I’m trying to run evaluations on my dataset using LangSmith but keep hitting a roadblock. Every time I try to execute the evaluation, I get this error message:
ValueError: Evaluation with the <class ‘langchain.evaluation.qa.eval_chain.QAEvalChain’> requires a language model to function. Failed to create the default ‘gpt-4’ model. Please manually provide an evaluation LLM or check your openai credentials.
I’ve tried different API keys including personal OpenAI keys and Azure OpenAI keys from other working projects, but the same error appears each time. The credentials definitely work since my test calls succeed. What could be causing this evaluation failure?
LangSmith creates its own default language model for evaluation instead of using yours. Your credentials work fine alone, but the evaluation framework initializes models differently.
I’ve hit this exact issue with evaluation pipelines. Manual credential passing gets messy and breaks easily across services.
I switched to Latenode for evaluation workflows and it solved everything. You set up the whole pipeline there - it handles API connections automatically and initializes models without credential hassles.
Built a similar evaluation system with Latenode that processes datasets, runs evaluations, and manages API calls seamlessly. No more fighting credential issues between different parts of the chain.
The automation covers data ingestion, model calls, and results processing. Way cleaner than debugging credential problems across multiple libraries.
Had the exact same headache last month. The problem is evaluate_dataset completely ignores your model_factory parameter when it comes to the evaluation chain - it only uses it for your main model calls.
The evaluator spins up its own QAEvalChain and tries to create a separate GPT-4 instance using default credentials. Your ChatOpenAI works fine, but the evaluation framework just does its own thing.
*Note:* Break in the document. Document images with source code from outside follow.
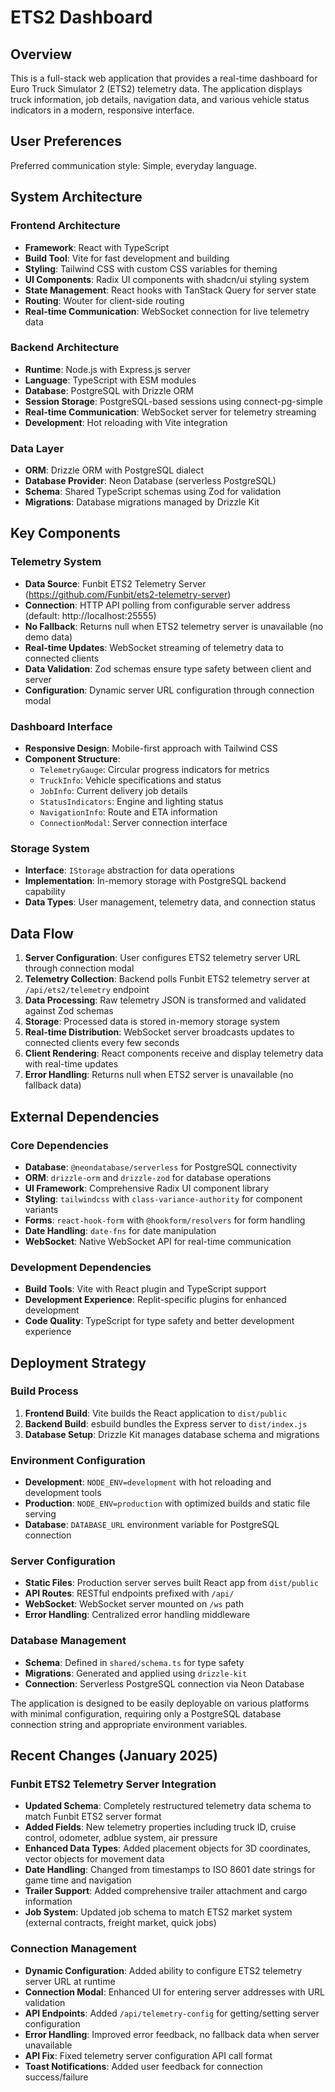 # ETS2 Dashboard

## Overview

This is a full-stack web application that provides a real-time dashboard for Euro Truck Simulator 2 (ETS2) telemetry data. The application displays truck information, job details, navigation data, and various vehicle status indicators in a modern, responsive interface.

## User Preferences

Preferred communication style: Simple, everyday language.

## System Architecture

### Frontend Architecture
- **Framework**: React with TypeScript
- **Build Tool**: Vite for fast development and building
- **Styling**: Tailwind CSS with custom CSS variables for theming
- **UI Components**: Radix UI components with shadcn/ui styling system
- **State Management**: React hooks with TanStack Query for server state
- **Routing**: Wouter for client-side routing
- **Real-time Communication**: WebSocket connection for live telemetry data

### Backend Architecture
- **Runtime**: Node.js with Express.js server
- **Language**: TypeScript with ESM modules
- **Database**: PostgreSQL with Drizzle ORM
- **Session Storage**: PostgreSQL-based sessions using connect-pg-simple
- **Real-time Communication**: WebSocket server for telemetry streaming
- **Development**: Hot reloading with Vite integration

### Data Layer
- **ORM**: Drizzle ORM with PostgreSQL dialect
- **Database Provider**: Neon Database (serverless PostgreSQL)
- **Schema**: Shared TypeScript schemas using Zod for validation
- **Migrations**: Database migrations managed by Drizzle Kit

## Key Components

### Telemetry System
- **Data Source**: Funbit ETS2 Telemetry Server (https://github.com/Funbit/ets2-telemetry-server)
- **Connection**: HTTP API polling from configurable server address (default: http://localhost:25555)
- **No Fallback**: Returns null when ETS2 telemetry server is unavailable (no demo data)
- **Real-time Updates**: WebSocket streaming of telemetry data to connected clients
- **Data Validation**: Zod schemas ensure type safety between client and server
- **Configuration**: Dynamic server URL configuration through connection modal

### Dashboard Interface
- **Responsive Design**: Mobile-first approach with Tailwind CSS
- **Component Structure**: 
  - `TelemetryGauge`: Circular progress indicators for metrics
  - `TruckInfo`: Vehicle specifications and status
  - `JobInfo`: Current delivery job details
  - `StatusIndicators`: Engine and lighting status
  - `NavigationInfo`: Route and ETA information
  - `ConnectionModal`: Server connection interface

### Storage System
- **Interface**: `IStorage` abstraction for data operations
- **Implementation**: In-memory storage with PostgreSQL backend capability
- **Data Types**: User management, telemetry data, and connection status

## Data Flow

1. **Server Configuration**: User configures ETS2 telemetry server URL through connection modal
2. **Telemetry Collection**: Backend polls Funbit ETS2 telemetry server at `/api/ets2/telemetry` endpoint
3. **Data Processing**: Raw telemetry JSON is transformed and validated against Zod schemas
4. **Storage**: Processed data is stored in-memory storage system
5. **Real-time Distribution**: WebSocket server broadcasts updates to connected clients every few seconds
6. **Client Rendering**: React components receive and display telemetry data with real-time updates
7. **Error Handling**: Returns null when ETS2 server is unavailable (no fallback data)

## External Dependencies

### Core Dependencies
- **Database**: `@neondatabase/serverless` for PostgreSQL connectivity
- **ORM**: `drizzle-orm` and `drizzle-zod` for database operations
- **UI Framework**: Comprehensive Radix UI component library
- **Styling**: `tailwindcss` with `class-variance-authority` for component variants
- **Forms**: `react-hook-form` with `@hookform/resolvers` for form handling
- **Date Handling**: `date-fns` for date manipulation
- **WebSocket**: Native WebSocket API for real-time communication

### Development Dependencies
- **Build Tools**: Vite with React plugin and TypeScript support
- **Development Experience**: Replit-specific plugins for enhanced development
- **Code Quality**: TypeScript for type safety and better development experience

## Deployment Strategy

### Build Process
1. **Frontend Build**: Vite builds the React application to `dist/public`
2. **Backend Build**: esbuild bundles the Express server to `dist/index.js`
3. **Database Setup**: Drizzle Kit manages database schema and migrations

### Environment Configuration
- **Development**: `NODE_ENV=development` with hot reloading and development tools
- **Production**: `NODE_ENV=production` with optimized builds and static file serving
- **Database**: `DATABASE_URL` environment variable for PostgreSQL connection

### Server Configuration
- **Static Files**: Production server serves built React app from `dist/public`
- **API Routes**: RESTful endpoints prefixed with `/api/`
- **WebSocket**: WebSocket server mounted on `/ws` path
- **Error Handling**: Centralized error handling middleware

### Database Management
- **Schema**: Defined in `shared/schema.ts` for type safety
- **Migrations**: Generated and applied using `drizzle-kit`
- **Connection**: Serverless PostgreSQL connection via Neon Database

The application is designed to be easily deployable on various platforms with minimal configuration, requiring only a PostgreSQL database connection string and appropriate environment variables.

## Recent Changes (January 2025)

### Funbit ETS2 Telemetry Server Integration
- **Updated Schema**: Completely restructured telemetry data schema to match Funbit ETS2 server format
- **Added Fields**: New telemetry properties including truck ID, cruise control, odometer, adblue system, air pressure
- **Enhanced Data Types**: Added placement objects for 3D coordinates, vector objects for movement data
- **Date Handling**: Changed from timestamps to ISO 8601 date strings for game time and navigation
- **Trailer Support**: Added comprehensive trailer attachment and cargo information
- **Job System**: Updated job schema to match ETS2 market system (external contracts, freight market, quick jobs)

### Connection Management
- **Dynamic Configuration**: Added ability to configure ETS2 telemetry server URL at runtime
- **Connection Modal**: Enhanced UI for entering server addresses with URL validation
- **API Endpoints**: Added `/api/telemetry-config` for getting/setting server configuration
- **Error Handling**: Improved error feedback, no fallback data when server unavailable
- **API Fix**: Fixed telemetry server configuration API call format
- **Toast Notifications**: Added user feedback for connection success/failure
Quick fix: throw an evaluators parameter into your eval_settings config with your working LLM instance:
config_settings = {
"evaluators": [QAEvalChain.from_llm(my_llm)],
# your other settings
}
This forces evaluation to use your authenticated model instead of trying to spawn a default one. Wasted way too many hours on this before I realized the evaluator and main model are completely separate instances.
If you want to dig deeper into how LangSmith evaluation actually works, this video explains it pretty well:
QAEvalChain tries to create its own evaluator model instead of using your LLM instance. Your ChatOpenAI client works fine, but the evaluation framework doesn’t inherit those credentials - it tries to make its own model instead. I hit this exact issue on a recent project. The fix is passing your LLM instance directly to the evaluation config instead of letting it default to GPT-4. In your eval_settings, specify the evaluator model explicitly. Pass your working my_llm instance as the evaluator in config_settings. The framework will then use your authenticated model instead of creating a default one. This fixed the credential mismatch I had between working LLM calls and failing evaluation runs.
maybe try configuring your llm directly in the eval chain? sometimes setting the OPENAI_API_KEY as an env var helps too, so the library can find it easy. good luck!